Впрочем, Степан Александрович — так звали отца Ершова, — когда позволял ему досуг, охотно принимал участие и в работе с боксерской грушей.
Прошло полтора месяца. Как-то была контрольная письменная работа по алгебре. Обычно Миша Бутылкин или подавал свою тетрадь значительно раньше всех, и зачастую в ней ничего не было записано, кроме условий задачи, или же, наоборот, он и после звонка продолжал что-то писать и перечеркивать, весь вымазавшись чернилами, пока преподаватель, наконец, не отбирал у него тетрадь.
И в том и другом случаях отметка была неизменно плохая.
На этот раз Миша Бутылкин тоже закрыл и отдал свою тетрадь еще в половине урока.
Ершов с беспокойством и состраданием взглянул на своего друга, считая, что тот, по обыкновению, благородно отказался от бесплодной борьбы и сложил оружие.

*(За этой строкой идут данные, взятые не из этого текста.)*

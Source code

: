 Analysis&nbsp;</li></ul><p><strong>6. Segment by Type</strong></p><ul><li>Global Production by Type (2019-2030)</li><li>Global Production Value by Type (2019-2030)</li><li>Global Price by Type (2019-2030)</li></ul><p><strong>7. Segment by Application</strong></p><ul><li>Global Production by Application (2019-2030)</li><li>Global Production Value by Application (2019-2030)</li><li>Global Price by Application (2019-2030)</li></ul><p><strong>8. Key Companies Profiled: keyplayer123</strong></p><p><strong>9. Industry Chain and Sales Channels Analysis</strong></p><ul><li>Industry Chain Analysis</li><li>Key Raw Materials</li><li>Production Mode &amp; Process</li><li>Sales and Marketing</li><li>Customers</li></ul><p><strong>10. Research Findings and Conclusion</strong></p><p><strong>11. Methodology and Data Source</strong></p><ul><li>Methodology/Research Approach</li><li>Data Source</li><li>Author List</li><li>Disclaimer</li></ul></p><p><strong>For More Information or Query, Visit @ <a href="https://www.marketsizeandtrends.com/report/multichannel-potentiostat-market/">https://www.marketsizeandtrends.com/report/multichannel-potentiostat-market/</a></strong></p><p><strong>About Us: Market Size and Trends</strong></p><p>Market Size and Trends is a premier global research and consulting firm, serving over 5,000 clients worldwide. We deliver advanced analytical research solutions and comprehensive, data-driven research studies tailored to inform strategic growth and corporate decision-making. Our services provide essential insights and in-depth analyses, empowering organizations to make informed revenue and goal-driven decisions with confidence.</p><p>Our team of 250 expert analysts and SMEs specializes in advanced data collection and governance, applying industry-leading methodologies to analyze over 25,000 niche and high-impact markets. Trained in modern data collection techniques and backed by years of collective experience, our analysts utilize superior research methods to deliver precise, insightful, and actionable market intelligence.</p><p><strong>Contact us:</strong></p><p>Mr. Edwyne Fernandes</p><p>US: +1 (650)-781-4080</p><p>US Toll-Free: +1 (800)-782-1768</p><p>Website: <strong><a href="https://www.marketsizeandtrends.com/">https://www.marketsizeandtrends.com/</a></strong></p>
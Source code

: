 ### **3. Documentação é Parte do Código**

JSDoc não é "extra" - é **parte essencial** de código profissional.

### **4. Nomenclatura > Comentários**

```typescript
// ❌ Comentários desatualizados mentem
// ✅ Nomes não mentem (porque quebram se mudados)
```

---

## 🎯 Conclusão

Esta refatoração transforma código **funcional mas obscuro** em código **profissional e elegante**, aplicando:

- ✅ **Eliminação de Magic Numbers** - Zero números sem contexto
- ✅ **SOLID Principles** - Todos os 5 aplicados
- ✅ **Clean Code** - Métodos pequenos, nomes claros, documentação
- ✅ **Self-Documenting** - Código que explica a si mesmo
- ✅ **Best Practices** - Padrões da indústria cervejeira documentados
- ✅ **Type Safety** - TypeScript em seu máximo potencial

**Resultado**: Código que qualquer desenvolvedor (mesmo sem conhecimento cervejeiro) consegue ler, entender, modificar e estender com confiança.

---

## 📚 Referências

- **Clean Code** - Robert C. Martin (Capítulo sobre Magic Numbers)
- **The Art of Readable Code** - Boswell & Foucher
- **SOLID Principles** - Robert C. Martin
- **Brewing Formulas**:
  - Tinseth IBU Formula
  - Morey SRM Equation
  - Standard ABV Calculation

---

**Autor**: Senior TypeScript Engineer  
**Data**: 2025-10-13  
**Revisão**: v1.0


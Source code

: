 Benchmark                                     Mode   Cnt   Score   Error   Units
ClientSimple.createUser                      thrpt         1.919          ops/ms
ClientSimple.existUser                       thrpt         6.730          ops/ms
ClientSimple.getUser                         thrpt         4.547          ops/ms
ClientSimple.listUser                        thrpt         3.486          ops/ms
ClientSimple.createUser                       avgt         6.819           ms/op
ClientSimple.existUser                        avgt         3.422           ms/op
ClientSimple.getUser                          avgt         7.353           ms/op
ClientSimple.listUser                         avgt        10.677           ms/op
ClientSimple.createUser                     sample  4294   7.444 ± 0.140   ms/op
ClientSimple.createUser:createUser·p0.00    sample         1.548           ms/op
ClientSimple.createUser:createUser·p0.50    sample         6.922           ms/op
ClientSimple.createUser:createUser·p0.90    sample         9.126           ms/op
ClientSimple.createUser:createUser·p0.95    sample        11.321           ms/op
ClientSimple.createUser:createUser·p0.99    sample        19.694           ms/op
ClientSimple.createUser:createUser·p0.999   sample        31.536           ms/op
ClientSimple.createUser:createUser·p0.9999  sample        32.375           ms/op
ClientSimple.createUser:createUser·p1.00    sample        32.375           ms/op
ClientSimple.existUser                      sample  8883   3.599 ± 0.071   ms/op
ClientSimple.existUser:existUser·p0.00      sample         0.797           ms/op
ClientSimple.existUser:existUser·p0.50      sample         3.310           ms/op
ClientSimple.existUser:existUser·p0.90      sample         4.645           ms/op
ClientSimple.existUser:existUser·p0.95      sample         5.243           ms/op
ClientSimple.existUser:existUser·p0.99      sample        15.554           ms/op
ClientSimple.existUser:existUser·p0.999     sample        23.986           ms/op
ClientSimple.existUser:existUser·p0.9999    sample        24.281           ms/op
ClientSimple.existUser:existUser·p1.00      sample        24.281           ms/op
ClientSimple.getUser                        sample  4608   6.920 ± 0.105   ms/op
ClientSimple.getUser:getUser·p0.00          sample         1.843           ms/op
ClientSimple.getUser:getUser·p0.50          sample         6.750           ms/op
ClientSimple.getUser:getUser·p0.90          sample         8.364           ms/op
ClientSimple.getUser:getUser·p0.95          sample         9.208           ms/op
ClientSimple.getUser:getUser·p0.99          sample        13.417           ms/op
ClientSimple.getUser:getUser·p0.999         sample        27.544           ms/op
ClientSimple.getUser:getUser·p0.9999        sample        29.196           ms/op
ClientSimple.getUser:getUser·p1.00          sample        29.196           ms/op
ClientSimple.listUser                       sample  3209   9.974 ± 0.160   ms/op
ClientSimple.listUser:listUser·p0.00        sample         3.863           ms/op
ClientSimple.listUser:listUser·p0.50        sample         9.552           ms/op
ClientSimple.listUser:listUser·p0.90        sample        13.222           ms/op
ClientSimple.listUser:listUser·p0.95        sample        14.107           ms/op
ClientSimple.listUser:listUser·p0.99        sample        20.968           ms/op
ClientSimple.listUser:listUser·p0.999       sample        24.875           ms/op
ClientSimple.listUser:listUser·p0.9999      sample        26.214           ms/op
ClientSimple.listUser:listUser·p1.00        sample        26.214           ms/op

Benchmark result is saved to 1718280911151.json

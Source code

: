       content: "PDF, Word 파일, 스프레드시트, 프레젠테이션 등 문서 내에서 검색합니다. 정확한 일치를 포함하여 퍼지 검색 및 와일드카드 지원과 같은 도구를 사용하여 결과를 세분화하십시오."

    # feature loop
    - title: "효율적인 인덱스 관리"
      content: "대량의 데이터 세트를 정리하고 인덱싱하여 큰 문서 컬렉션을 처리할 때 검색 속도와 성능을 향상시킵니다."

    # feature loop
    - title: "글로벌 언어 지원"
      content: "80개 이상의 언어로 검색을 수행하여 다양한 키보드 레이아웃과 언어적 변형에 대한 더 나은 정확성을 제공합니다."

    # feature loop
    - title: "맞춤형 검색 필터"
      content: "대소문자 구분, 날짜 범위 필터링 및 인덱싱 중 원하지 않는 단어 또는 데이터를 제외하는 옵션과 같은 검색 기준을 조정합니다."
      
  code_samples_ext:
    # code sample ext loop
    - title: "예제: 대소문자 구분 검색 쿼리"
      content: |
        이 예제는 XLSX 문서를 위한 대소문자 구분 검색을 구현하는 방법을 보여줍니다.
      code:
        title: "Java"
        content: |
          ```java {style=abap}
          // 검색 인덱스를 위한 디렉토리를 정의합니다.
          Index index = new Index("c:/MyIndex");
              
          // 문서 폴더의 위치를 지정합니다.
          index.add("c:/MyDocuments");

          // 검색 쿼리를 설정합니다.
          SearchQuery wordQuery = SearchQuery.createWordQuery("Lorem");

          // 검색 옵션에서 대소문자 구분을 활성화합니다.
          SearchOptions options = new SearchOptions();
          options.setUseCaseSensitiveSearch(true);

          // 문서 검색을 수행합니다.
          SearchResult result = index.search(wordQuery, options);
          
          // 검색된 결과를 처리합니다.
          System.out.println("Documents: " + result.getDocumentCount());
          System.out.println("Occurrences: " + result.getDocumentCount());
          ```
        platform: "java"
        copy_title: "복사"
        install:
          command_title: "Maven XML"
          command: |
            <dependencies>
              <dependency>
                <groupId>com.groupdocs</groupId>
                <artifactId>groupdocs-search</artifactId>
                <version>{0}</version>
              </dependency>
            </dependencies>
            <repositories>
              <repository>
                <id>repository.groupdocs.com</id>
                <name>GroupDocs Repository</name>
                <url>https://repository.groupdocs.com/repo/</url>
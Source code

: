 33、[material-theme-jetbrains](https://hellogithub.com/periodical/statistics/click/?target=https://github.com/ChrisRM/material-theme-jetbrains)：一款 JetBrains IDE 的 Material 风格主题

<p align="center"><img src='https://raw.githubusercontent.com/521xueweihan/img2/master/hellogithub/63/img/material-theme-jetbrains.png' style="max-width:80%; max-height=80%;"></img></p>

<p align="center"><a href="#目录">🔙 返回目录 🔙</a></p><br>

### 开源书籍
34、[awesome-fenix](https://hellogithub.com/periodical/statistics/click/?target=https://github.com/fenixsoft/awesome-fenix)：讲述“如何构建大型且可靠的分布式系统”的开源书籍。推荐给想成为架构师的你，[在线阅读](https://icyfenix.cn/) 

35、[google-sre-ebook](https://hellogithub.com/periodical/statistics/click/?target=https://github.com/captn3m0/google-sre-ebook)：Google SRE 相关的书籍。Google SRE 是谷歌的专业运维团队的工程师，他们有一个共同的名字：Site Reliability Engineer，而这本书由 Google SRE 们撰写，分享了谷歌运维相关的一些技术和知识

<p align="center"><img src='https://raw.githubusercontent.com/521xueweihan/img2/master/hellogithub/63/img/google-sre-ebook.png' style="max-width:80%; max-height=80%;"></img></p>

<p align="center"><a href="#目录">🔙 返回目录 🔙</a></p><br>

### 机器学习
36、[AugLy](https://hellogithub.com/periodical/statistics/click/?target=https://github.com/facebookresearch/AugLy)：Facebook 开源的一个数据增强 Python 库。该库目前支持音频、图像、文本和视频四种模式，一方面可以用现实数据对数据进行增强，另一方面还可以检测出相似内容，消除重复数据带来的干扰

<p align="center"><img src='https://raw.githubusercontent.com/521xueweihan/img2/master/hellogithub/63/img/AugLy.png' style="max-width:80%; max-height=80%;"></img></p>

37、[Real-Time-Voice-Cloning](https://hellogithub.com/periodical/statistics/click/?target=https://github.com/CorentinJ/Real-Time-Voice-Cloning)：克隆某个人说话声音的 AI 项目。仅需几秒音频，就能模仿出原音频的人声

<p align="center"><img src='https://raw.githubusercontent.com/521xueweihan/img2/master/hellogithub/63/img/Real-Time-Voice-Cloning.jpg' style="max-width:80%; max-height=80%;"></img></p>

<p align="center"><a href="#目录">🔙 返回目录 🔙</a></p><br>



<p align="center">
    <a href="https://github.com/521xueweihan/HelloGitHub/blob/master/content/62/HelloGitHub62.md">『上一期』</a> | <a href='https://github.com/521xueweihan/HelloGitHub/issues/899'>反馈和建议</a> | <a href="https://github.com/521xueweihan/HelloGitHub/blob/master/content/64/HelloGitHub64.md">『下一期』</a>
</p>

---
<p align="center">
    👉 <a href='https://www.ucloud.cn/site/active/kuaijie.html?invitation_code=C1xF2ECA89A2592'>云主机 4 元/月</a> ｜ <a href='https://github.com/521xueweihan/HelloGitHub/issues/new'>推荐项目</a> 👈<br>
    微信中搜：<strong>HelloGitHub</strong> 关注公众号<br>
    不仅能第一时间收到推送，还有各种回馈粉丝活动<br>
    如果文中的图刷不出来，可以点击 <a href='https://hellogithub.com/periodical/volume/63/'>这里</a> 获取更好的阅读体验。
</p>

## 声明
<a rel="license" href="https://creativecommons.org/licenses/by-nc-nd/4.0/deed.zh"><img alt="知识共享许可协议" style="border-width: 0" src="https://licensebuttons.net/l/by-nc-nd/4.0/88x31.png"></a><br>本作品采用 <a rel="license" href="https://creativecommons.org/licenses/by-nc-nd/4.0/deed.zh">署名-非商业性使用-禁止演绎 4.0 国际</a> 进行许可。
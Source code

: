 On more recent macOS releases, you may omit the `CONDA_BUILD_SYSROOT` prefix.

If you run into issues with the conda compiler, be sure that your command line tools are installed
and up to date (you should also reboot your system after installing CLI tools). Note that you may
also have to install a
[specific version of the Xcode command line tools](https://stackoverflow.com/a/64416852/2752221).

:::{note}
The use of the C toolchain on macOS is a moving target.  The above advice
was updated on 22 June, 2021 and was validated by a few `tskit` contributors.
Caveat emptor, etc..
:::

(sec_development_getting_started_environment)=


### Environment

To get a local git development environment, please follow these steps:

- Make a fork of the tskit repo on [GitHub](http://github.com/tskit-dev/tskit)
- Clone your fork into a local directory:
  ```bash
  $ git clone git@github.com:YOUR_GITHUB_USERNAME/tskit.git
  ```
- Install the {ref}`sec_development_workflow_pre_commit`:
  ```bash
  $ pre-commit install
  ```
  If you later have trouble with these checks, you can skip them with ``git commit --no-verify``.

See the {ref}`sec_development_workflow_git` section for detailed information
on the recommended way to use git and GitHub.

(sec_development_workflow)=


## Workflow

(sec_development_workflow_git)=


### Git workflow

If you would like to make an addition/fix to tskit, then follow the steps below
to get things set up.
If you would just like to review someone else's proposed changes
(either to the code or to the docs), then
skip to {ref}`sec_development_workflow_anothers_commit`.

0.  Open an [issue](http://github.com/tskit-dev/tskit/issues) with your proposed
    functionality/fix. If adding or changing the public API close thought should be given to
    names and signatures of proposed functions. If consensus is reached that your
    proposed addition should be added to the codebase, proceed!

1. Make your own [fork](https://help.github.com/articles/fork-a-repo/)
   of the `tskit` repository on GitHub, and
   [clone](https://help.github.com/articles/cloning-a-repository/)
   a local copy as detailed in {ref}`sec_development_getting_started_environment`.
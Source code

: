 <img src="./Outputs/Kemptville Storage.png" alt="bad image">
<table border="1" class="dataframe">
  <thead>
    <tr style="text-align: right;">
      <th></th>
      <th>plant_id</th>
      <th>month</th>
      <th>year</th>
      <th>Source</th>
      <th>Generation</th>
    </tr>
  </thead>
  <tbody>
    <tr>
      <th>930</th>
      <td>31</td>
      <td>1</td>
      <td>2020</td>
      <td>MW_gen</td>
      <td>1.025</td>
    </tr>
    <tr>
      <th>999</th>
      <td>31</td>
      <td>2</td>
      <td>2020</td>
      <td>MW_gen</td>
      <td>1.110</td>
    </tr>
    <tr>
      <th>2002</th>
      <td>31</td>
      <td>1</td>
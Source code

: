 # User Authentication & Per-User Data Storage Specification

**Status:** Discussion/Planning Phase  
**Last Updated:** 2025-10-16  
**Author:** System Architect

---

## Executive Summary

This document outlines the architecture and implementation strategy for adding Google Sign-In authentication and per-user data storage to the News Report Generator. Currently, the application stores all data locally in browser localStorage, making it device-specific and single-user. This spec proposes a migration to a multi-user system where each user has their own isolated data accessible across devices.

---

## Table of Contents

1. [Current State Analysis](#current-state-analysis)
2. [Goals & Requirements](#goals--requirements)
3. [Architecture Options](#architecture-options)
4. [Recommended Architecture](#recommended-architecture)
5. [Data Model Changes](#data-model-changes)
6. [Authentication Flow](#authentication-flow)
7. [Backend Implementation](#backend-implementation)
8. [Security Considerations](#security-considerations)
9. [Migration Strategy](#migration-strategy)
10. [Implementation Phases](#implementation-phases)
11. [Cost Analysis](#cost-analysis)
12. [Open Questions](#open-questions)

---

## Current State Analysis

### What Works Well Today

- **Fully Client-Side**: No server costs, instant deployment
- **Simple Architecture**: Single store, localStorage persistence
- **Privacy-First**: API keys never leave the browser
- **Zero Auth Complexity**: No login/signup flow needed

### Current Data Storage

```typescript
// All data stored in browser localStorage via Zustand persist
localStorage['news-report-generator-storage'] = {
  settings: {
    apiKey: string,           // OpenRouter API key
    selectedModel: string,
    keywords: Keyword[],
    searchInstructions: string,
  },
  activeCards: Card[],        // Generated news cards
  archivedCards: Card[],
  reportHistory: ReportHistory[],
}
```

На перемене он подошел к Бутылкину.
— Не решил?— спросил он его.
Но тот расхохотался с видом победителя.
— Хьюк справа в челюсть!— вскричал он, как бы поражая невидимого врага. — Икс равен двенадцати, игрек — восьми.
Это был ответ задачи.
На следующий день в алгебраической тетради Бутылкина впервые появилось добротное слово «хор».
Переходные испытания Миша выдержал по всем предметам. И по алгебре — по той самой алгебре! — у него стояло «хорошо».
Когда они в тот вечер прощались перед тем, как разойтись по домам, Миша Бутылкин дрогнувшим голосом сказал:
— Знаешь, Колька... Ты думаешь, я не понимаю, что ты для меня сделал? Понимаю, брат!.. И я это по гроб жизни помнить буду!.. Да! — и, сказав это, он как- то неожиданно и неловко схватил руку Ершова, так что тот даже не успел ответить ему пожатием, сильно сжал ее, тряхнул и, отвернувшись, зашагал в темноту.
11
Большим завоеванием для кружка химиков было вступление в него Катюши Зайцевой. Что касается самой Кати, то уж одна возможность господствовать над целым полчищем тончайшей, хрупкой посуды (пускай не тарелок и чашек — все равно), брать на учет, отвешивать, выдавать (пусть не картошку и крупы — неважно) — одна уже такая возможность была для нее достаточной причиной, чтобы примкнуть к «друзьям химии».
Одним из самых больших удовольствий для Кати Зайцевой было чистить горячую картошку, доставая ее из чугуна, в котором она варилась. Хорошо! Картошка чуть-чуть обжигает пальцы, шелуха с нее сдирается легко, длинными тонкими ленточками, хотя, правда, редко когда удается снять сплошную, непрерывную полоску вокруг всей картофелины, так, чтобы всюду лоснилась неповрежденная, гладкая поверхность. Когда картошки становится мало, так приятно-приятно бывает опустить всю руку в теплую мутную воду и шарить по дну чугуна, покрытому толстым слоем нежной и теплой картофельной кожуры. Не хочется вынимать руку. И бывает так: вот, кажется, уже всю картошку очистила, и вдруг в теплом и мягком, словно тина, слое наталкиваешься еще на одну. «Ну, — думаешь, — уж это последняя!» Очистишь и ее. А затем уж так просто, на прощанье, погрузишь руку в чугун и крутнешь воду посильнее, так, чтобы шелуха на дне кару-селыо пошла,— и вдруг — не может быть! — остановишь руку, и в ладонь что-то твердое — толк! Картошка! Вынимаешь ее и просто глазам не веришь: как будто ирс подкладывает кто!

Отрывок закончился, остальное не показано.